Friday, 15 November 2024

BEATS OF LOVE 

133. Gift From "La Mer" by Hajime Mizoguchi

THE ENIGMATIC Arthur Russell is the reason we all love a cellist. His recent reissues are a wow, go buy. 


Fellow cellist Hajime Mizoguchi employed everything but his cello when creating the cuts on his debut album, Halfinch Dessert, only using it to add in colour and depth. Reminiscent of Basquiat, whose found material became both an alternative canvas and an integral part of his early work.



Mizoguchi, like Russell, had non-classical alliances. Notably Seigen Ono of Merry Christmas, Mr Lawrence fame, besides ad industry experience. Prompting Diego Olivas to note “Hajime loved to make music that was contemporary and accessible, but in a way his music had a lot of ruminative and big-hearted romantic melancholy that one would shake off making purely technically-proficient music.”

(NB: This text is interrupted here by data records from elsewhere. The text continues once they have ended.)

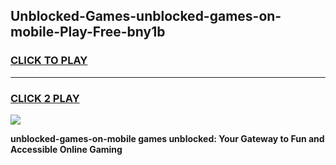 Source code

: 
## Unblocked-Games-unblocked-games-on-mobile-Play-Free-bny1b
<h3>
<a href="https://premium76.site?title=unblocked-games-on-mobile&ref=18A">CLICK TO PLAY</a></h3>
<hr>

<h3>
<a href="https://premium76.site?title=unblocked-games-on-mobile&ref=18A">CLICK 2 PLAY</a>
  
</h3>

<a href="https://premium76.site?title=unblocked-games-on-mobile&ref=18A"><img src="https://clearcache.store/games.png"></a>


**unblocked-games-on-mobile games unblocked: Your Gateway to Fun and Accessible Online Gaming**
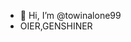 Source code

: - 👋 Hi, I’m @towinalone99
- OIER,GENSHINER

<!---
towinalone99/towinalone99 is a ✨ special ✨ repository because its `README.md` (this file) appears on your GitHub profile.
You can click the Preview link to take a look at your changes.
--->
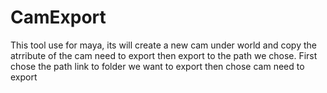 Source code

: # CamExport
This tool use for maya, its will create a new cam under world and copy the atrribute of the cam need to export then export to the path we chose.
First chose the path link to folder we want to export then chose cam need to export
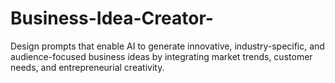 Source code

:# Business-Idea-Creator-
Design prompts that enable AI to generate innovative, industry-specific, and audience-focused business ideas by integrating market trends, customer needs, and entrepreneurial creativity.
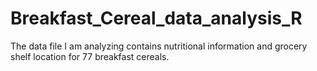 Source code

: # Breakfast_Cereal_data_analysis_R
The data file I am analyzing contains nutritional information and grocery shelf location for 77 breakfast cereals.
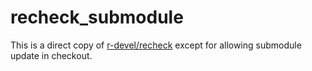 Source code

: # recheck_submodule

This is a direct copy of [r-devel/recheck](https://github.com/r-devel/recheck) except for allowing submodule update in checkout. 
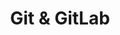 ---
title: Git & GitLab
menu:
    sidebar:
        name: Git & GitLab
        identifier: git
        parent: formations
        weight: 500
--- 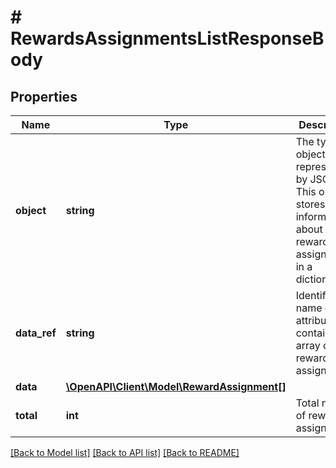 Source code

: # # RewardsAssignmentsListResponseBody

## Properties

Name | Type | Description | Notes
------------ | ------------- | ------------- | -------------
**object** | **string** | The type of object represented by JSON. This object stores information about reward assignments in a dictionary. | [default to 'list']
**data_ref** | **string** | Identifies the name of the attribute that contains the array of reward assignments. | [default to 'data']
**data** | [**\OpenAPI\Client\Model\RewardAssignment[]**](RewardAssignment.md) |  |
**total** | **int** | Total number of reward assignments. |

[[Back to Model list]](../../README.md#models) [[Back to API list]](../../README.md#endpoints) [[Back to README]](../../README.md)
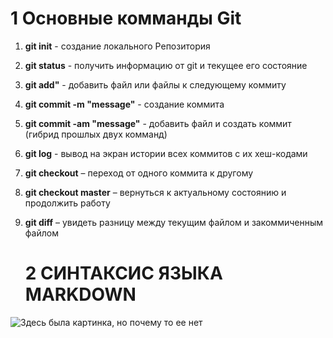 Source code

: # 1 Основные комманды Git 


1. **git init** -  создание локального Репозитория

2. **git status** - получить информацию от git и текущее его состояние

3. **git add"** - добавить файл или файлы к следующему коммиту 

4. **git commit -m "message"** - создание коммита

5. **git commit -am "message"** - добавить файл и создать коммит (гибрид прошлых двух комманд)

6. **git log** - вывод на экран истории всех коммитов с их хеш-кодами

7. **git checkout** – переход от одного коммита к другому

8. **git checkout master** – вернуться к актуальному состоянию и продолжить работу

9. **git diff** – увидеть разницу между текущим файлом и закоммиченным файлом
    #  2 СИНТАКСИС ЯЗЫКА MARKDOWN

![Здесь была картинка, но почему то ее нет](syntaxix.bmp "Cинтаксис языка Маркдаун")


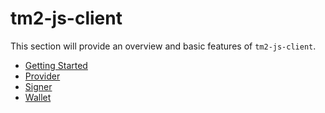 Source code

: # tm2-js-client

This section will provide an overview and basic features of `tm2-js-client`.

* [Getting Started](getting-started.md)
* [Provider](provider/)
* [Signer](signer/)
* [Wallet](wallet/)

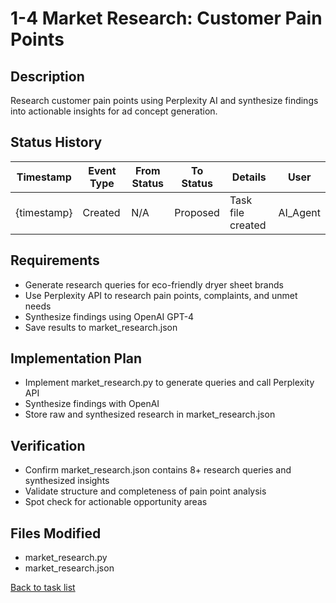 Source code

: # 1-4 Market Research: Customer Pain Points

## Description
Research customer pain points using Perplexity AI and synthesize findings into actionable insights for ad concept generation.

## Status History
| Timestamp | Event Type | From Status | To Status | Details | User |
|-----------|-----------|-------------|-----------|---------|------|
| {timestamp} | Created | N/A | Proposed | Task file created | AI_Agent |

## Requirements
- Generate research queries for eco-friendly dryer sheet brands
- Use Perplexity API to research pain points, complaints, and unmet needs
- Synthesize findings using OpenAI GPT-4
- Save results to market_research.json

## Implementation Plan
- Implement market_research.py to generate queries and call Perplexity API
- Synthesize findings with OpenAI
- Store raw and synthesized research in market_research.json

## Verification
- Confirm market_research.json contains 8+ research queries and synthesized insights
- Validate structure and completeness of pain point analysis
- Spot check for actionable opportunity areas

## Files Modified
- market_research.py
- market_research.json

[Back to task list](./tasks.md)  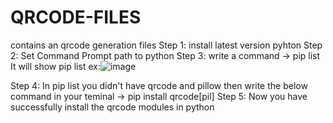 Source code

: # QRCODE-FILES
contains an qrcode generation files
Step 1:
      install latest version pyhton
Step 2:
      Set Command Prompt path to python
Step 3:
      write a command -> pip list
      It will show pip list 
      ex:![image](https://user-images.githubusercontent.com/114052035/197308596-edad3f3b-06b4-4dfe-874e-502d15568c24.png)

      
Step 4:
      In pip list you didn't have qrcode and pillow then write the below command in your teminal
      -> pip install qrcode[pil]
Step 5:
      Now you have successfully install the qrcode modules in python
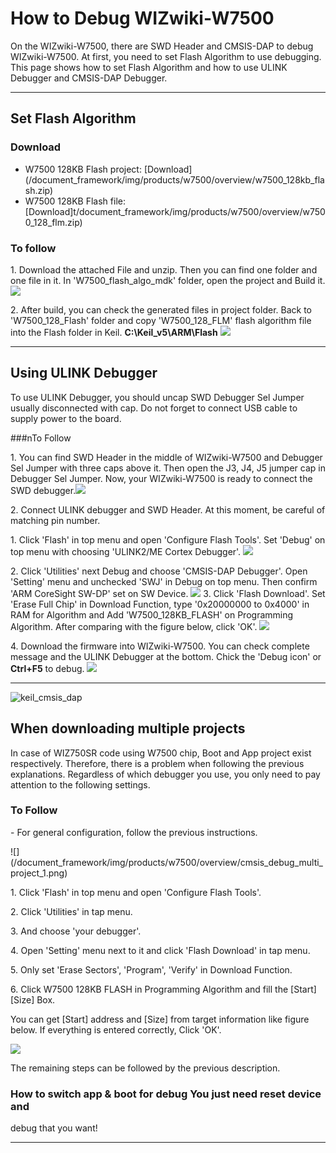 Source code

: # How to Debug WIZwiki-W7500

On the WIZwiki-W7500, there are SWD Header and CMSIS-DAP to debug
WIZwiki-W7500. At first, you need to set Flash Algorithm to use
debugging. This page shows how to set Flash Algorithm and how to use
ULINK Debugger and CMSIS-DAP Debugger.

---

## Set Flash Algorithm

### Download

  * W7500 128KB Flash project:
[Download\](/document_framework/img/products/w7500/overview/w7500_128kb_flash.zip)
  * W7500 128KB Flash file:
\[Download\]t/document_framework/img/products/w7500/overview/w7500_128_flm.zip)

### To follow

1\. Download the attached File and unzip. Then you can find one folder
and one file in it. In 'W7500\_flash\_algo\_mdk' folder, open the
project and Build it.
![](/document_framework/img/products/w7500/overview/flash_set.jpg)

2\. After build, you can check the generated files in project folder.
Back to 'W7500\_128\_Flash' folder and copy 'W7500\_128\_FLM' flash
algorithm file into the Flash folder in Keil.
**C:\\Keil\_v5\\ARM\\Flash**
![](/document_framework/img/products/w7500/overview/set_flash_algo2.png)

---

## Using ULINK Debugger

To use ULINK Debugger, you should uncap SWD Debugger Sel Jumper usually
disconnected with cap. Do not forget to connect USB cable to supply
power to the board.

###nTo Follow

1\. You can find SWD Header in the middle of WIZwiki-W7500 and Debugger
Sel Jumper with three caps above it. Then open the J3, J4, J5 jumper cap
in Debugger Sel Jumper. Now, your WIZwiki-W7500 is ready to connect the
SWD
debugger.![](/document_framework/img/products/w7500/overview/swd_header_debugger_jumper.png)

2\. Connect ULINK debugger and SWD Header. At this moment, be careful of
matching pin number.

1\. Click 'Flash' in top menu and open 'Configure Flash Tools'. Set
'Debug' on top menu with choosing 'ULINK2/ME Cortex Debugger'.
![](/document_framework/img/products/w7500/overview/ulink_set1.jpg)

2\. Click 'Utilities' next Debug and choose 'CMSIS-DAP Debugger'. Open
'Setting' menu and unchecked 'SWJ' in Debug on top menu. Then confirm
'ARM CoreSight SW-DP' set on SW Device.
![](/document_framework/img/products/w7500/overview/ulink_set2.jpg)
3\. Click 'Flash Download'. Set 'Erase Full Chip' in Download Function,
type '0x20000000 to 0x4000' in RAM for Algorithm and Add
'W7500\_128KB\_FLASH' on Programming Algorithm. After comparing with the
figure below, click 'OK'.
![](/document_framework/img/products/w7500/overview/ulink_set3-1.jpg)

4\. Download the firmware into WIZwiki-W7500. You can check complete
message and the ULINK Debugger at the bottom. Chick the 'Debug icon' or
**Ctrl+F5** to debug.
![](/document_framework/img/products/w7500/overview/ulink_set4.jpg)

---



![keil\_cmsis\_dap](/page\>products/wizwiki_w7500/start_getting_started/write_firmware/keil_cmsis_dap)



## When downloading multiple projects

In case of WIZ750SR code using W7500 chip, Boot and App project exist
respectively. Therefore, there is a problem when following the previous
explanations. Regardless of which debugger you use, you only need to pay
attention to the following settings.

### To Follow

\- For general configuration, follow the previous instructions.

![\](/document_framework/img/products/w7500/overview/cmsis_debug_multi_project_1.png)

1\. Click 'Flash' in top menu and open 'Configure Flash Tools'.

2\. Click 'Utilities' in tap menu.

3\. And choose 'your debugger'.

4\. Open 'Setting' menu next to it and click 'Flash Download' in tap
menu.

5\. Only set 'Erase Sectors', 'Program', 'Verify' in Download Function.

6\. Click W7500 128KB FLASH in Programming Algorithm and fill the
[Start\] [Size\] Box.


 You can get [Start] address and [Size] from target information like figure below.
 If everything is entered correctly, Click 'OK'.



![](/document_framework/img/products/w7500/overview/cmsis_debug_target_info.png)

The remaining steps can be followed by the previous description.

### How to switch app & boot for debug You just need reset device and
debug that you want\!

---
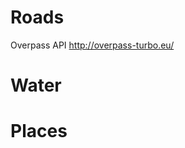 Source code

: # Roads

Overpass API
http://overpass-turbo.eu/

  <!--
  This is an example Overpass query.
  Try it out by pressing the Run button above!
  You can find more examples with the Load tool.
  -->
  <query type="way">
    <has-kv k="highway"/>
    <bbox-query {{bbox}}/><!--this is auto-completed with the
                     current map view coordinates.-->
  </query>
  <!-- added by auto repair -->
  <union>
    <item/>
    <recurse type="down"/>
  </union>
  <!-- end of auto repair -->
  <print/>
  
# Water

  <!--
  This is an example Overpass query.
  Try it out by pressing the Run button above!
  You can find more examples with the Load tool.
  -->
  <query type="way">
    <has-kv k="natural" v="water"/>
    <bbox-query {{bbox}}/><!--this is auto-completed with the
                     current map view coordinates.-->
  </query>
  <!-- added by auto repair -->
  <union>
    <item/>
    <recurse type="down"/>
  </union>
  <!-- end of auto repair -->
  <print/>
  
# Places

  <query type="node">
    <has-kv k="place" />    
    <bbox-query {{bbox}}/>
  </query>
  <print/> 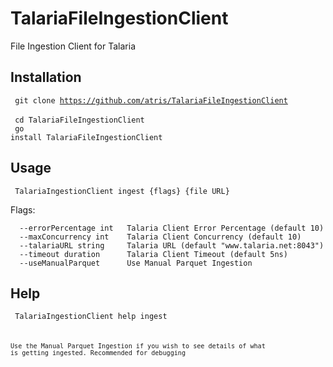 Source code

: # TalariaFileIngestionClient
File Ingestion Client for Talaria

## Installation

<code> git clone https://github.com/atris/TalariaFileIngestionClient  </code>
<br>
<code> cd TalariaFileIngestionClient </code>
<br>
<code> go install TalariaFileIngestionClient </code>

## Usage

<code> TalariaIngestionClient ingest {flags} {file URL} </code>
  
Flags:

      --errorPercentage int   Talaria Client Error Percentage (default 10)
      --maxConcurrency int    Talaria Client Concurrency (default 10)
      --talariaURL string     Talaria URL (default "www.talaria.net:8043")
      --timeout duration      Talaria Client Timeout (default 5ns)
      --useManualParquet      Use Manual Parquet Ingestion
  
  
## Help
  
<code> TalariaIngestionClient help ingest <code>
  
Use the Manual Parquet Ingestion if you wish to see details of what is getting ingested. Recommended for debugging
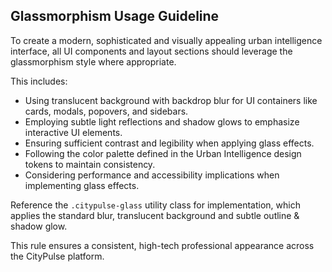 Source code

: ## Glassmorphism Usage Guideline

To create a modern, sophisticated and visually appealing urban intelligence interface, all UI
components and layout sections should leverage the glassmorphism style where appropriate.

This includes:

- Using translucent background with backdrop blur for UI containers like cards, modals, popovers,
  and sidebars.
- Employing subtle light reflections and shadow glows to emphasize interactive UI elements.
- Ensuring sufficient contrast and legibility when applying glass effects.
- Following the color palette defined in the Urban Intelligence design tokens to maintain
  consistency.
- Considering performance and accessibility implications when implementing glass effects.

Reference the `.citypulse-glass` utility class for implementation, which applies the standard blur,
translucent background and subtle outline & shadow glow.

This rule ensures a consistent, high-tech professional appearance across the CityPulse platform.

This move away from sheet music towards more abstracted imagery was liberating as it embraced a digital technology that still sound so now, like this understated beauty, that floats along on a soft cushion of airy percussion. Sounds he created to induce sleep following a serious road accident that left him in severe pain with whiplash. (Cheers, Diego, again.)

Sounds that decades later still soothe troubled souls like mine with its masked complexity and warm energy. Zzzzzzzzzzzzzzzz.